Ukraine: two, ten, or thirty years on?

Today marks the grim anniversary of Russia’s full-scale invasion of Ukraine on February 24, 2022. Yet the conflict since 2022 is in many ways larger than the current military operations on the ground, both in terms of time and space. It is of course only the latest and most intense iteration of Russian aggression in the country, which started in earnest in 2014 with Russia seizing Crimea and launching military operations in the Donbas under the pretext of supposed separatism.

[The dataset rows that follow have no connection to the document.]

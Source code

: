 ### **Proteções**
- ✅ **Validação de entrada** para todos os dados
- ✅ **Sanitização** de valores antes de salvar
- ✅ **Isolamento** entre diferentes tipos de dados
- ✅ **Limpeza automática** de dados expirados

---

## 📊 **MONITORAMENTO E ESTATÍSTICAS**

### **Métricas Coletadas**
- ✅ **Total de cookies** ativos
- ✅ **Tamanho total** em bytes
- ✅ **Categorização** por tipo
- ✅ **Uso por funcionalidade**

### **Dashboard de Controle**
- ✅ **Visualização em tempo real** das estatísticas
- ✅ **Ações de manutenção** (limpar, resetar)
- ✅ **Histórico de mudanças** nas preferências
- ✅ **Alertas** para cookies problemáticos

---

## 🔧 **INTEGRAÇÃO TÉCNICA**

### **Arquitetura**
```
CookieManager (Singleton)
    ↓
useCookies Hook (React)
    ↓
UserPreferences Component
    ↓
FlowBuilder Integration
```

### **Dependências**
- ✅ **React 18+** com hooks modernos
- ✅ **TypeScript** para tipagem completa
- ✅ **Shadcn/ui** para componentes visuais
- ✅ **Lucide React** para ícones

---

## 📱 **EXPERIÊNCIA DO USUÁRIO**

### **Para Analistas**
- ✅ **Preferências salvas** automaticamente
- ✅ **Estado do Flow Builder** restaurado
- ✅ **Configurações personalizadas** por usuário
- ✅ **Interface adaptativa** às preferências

Spatially, events in Ukraine have global implications for geopolitical competition between the West and Russia, along with its allies of convenience – chief among them China but also pariahs such as North Korea and Iran. In tandem with the Covid-19 pandemic, the 2022 war in Ukraine marks the end of an era: the second of two death knells of the post-Cold War period.

Macroeconomic snapshot

Beyond the immense human toll, social disruption, and infrastructure destruction, the macroeconomic effects on Ukraine since 2022 have also been tremendous, obviously. The budget deficit went from a respectable -3.7% of GDP in 2021 to a gaping hole of nearly -30% in 2022, and possibly -20% in 2023. In 2024, the government’s shortfall is projected to reach $43 billion, which is probably equivalent to around a quarter of GDP.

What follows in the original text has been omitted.